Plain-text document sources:
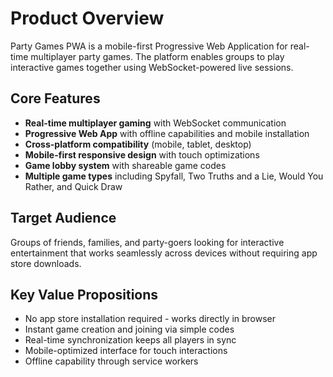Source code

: # Product Overview

Party Games PWA is a mobile-first Progressive Web Application for real-time multiplayer party games.
The platform enables groups to play interactive games together using WebSocket-powered live
sessions.

## Core Features

- **Real-time multiplayer gaming** with WebSocket communication
- **Progressive Web App** with offline capabilities and mobile installation
- **Cross-platform compatibility** (mobile, tablet, desktop)
- **Mobile-first responsive design** with touch optimizations
- **Game lobby system** with shareable game codes
- **Multiple game types** including Spyfall, Two Truths and a Lie, Would You Rather, and Quick Draw

## Target Audience

Groups of friends, families, and party-goers looking for interactive entertainment that works
seamlessly across devices without requiring app store downloads.

## Key Value Propositions

- No app store installation required - works directly in browser
- Instant game creation and joining via simple codes
- Real-time synchronization keeps all players in sync
- Mobile-optimized interface for touch interactions
- Offline capability through service workers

TRY IT: Taking the records above, retype every line from the one with "- **Cross-platform compatibility**" down to the one with "- Instant game", exactly and with nothing else.

ANSWER BOX:
- **Cross-platform compatibility** (mobile, tablet, desktop)
- **Mobile-first responsive design** with touch optimizations
- **Game lobby system** with shareable game codes
- **Multiple game types** including Spyfall, Two Truths and a Lie, Would You Rather, and Quick Draw

## Target Audience

Groups of friends, families, and party-goers looking for interactive entertainment that works
seamlessly across devices without requiring app store downloads.

## Key Value Propositions

- No app store installation required - works directly in browser
- Instant game creation and joining via simple codes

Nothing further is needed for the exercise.